» **Supplied material**:

<<<<

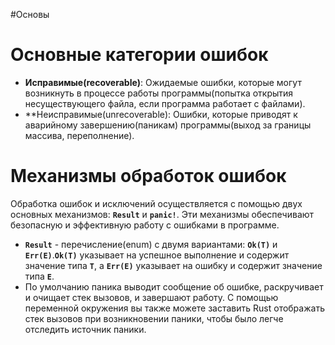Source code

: #Основы 

# Основные категории ошибок
* **Исправимые(recoverable)**: Ожидаемые ошибки, которые могут возникнуть в процессе работы программы(попытка открытия несуществующего файла, если программа работает с файлами). 
* **Неисправимые(unrecoverable): Ошибки, которые приводят к аварийному завершению(паникам) программы(выход за границы массива, переполнение).

# Механизмы обработок ошибок
Обработка ошибок и исключений осуществляется с помощью двух основных механизмов: **`Result`** и **`panic!`**. Эти механизмы обеспечивают безопасную и эффективную работу с ошибками в программе.
* **`Result`** - перечисление(enum) с двумя вариантами: **`Ok(T)`** и **`Err(E)`**.**`Ok(T)`** указывает на успешное выполнение и содержит значение типа **`T`**, а **`Err(E)`** указывает на ошибку и содержит значение типа **`E`**.
* По умолчанию паника выводит сообщение об ошибке, раскручивает и очищает стек вызовов, и завершают работу. С помощью переменной окружения вы также можете заставить Rust отображать стек вызовов при возникновении паники, чтобы было легче отследить источник паники.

>>>>

What you return should match the entries word for word, pictures aside.

Source code

: #Основы 

# Основные категории ошибок
* **Исправимые(recoverable)**: Ожидаемые ошибки, которые могут возникнуть в процессе работы программы(попытка открытия несуществующего файла, если программа работает с файлами). 
* **Неисправимые(unrecoverable): Ошибки, которые приводят к аварийному завершению(паникам) программы(выход за границы массива, переполнение).

# Механизмы обработок ошибок
Обработка ошибок и исключений осуществляется с помощью двух основных механизмов: **`Result`** и **`panic!`**. Эти механизмы обеспечивают безопасную и эффективную работу с ошибками в программе.
* **`Result`** - перечисление(enum) с двумя вариантами: **`Ok(T)`** и **`Err(E)`**.**`Ok(T)`** указывает на успешное выполнение и содержит значение типа **`T`**, а **`Err(E)`** указывает на ошибку и содержит значение типа **`E`**.
* По умолчанию паника выводит сообщение об ошибке, раскручивает и очищает стек вызовов, и завершают работу. С помощью переменной окружения вы также можете заставить Rust отображать стек вызовов при возникновении паники, чтобы было легче отследить источник паники.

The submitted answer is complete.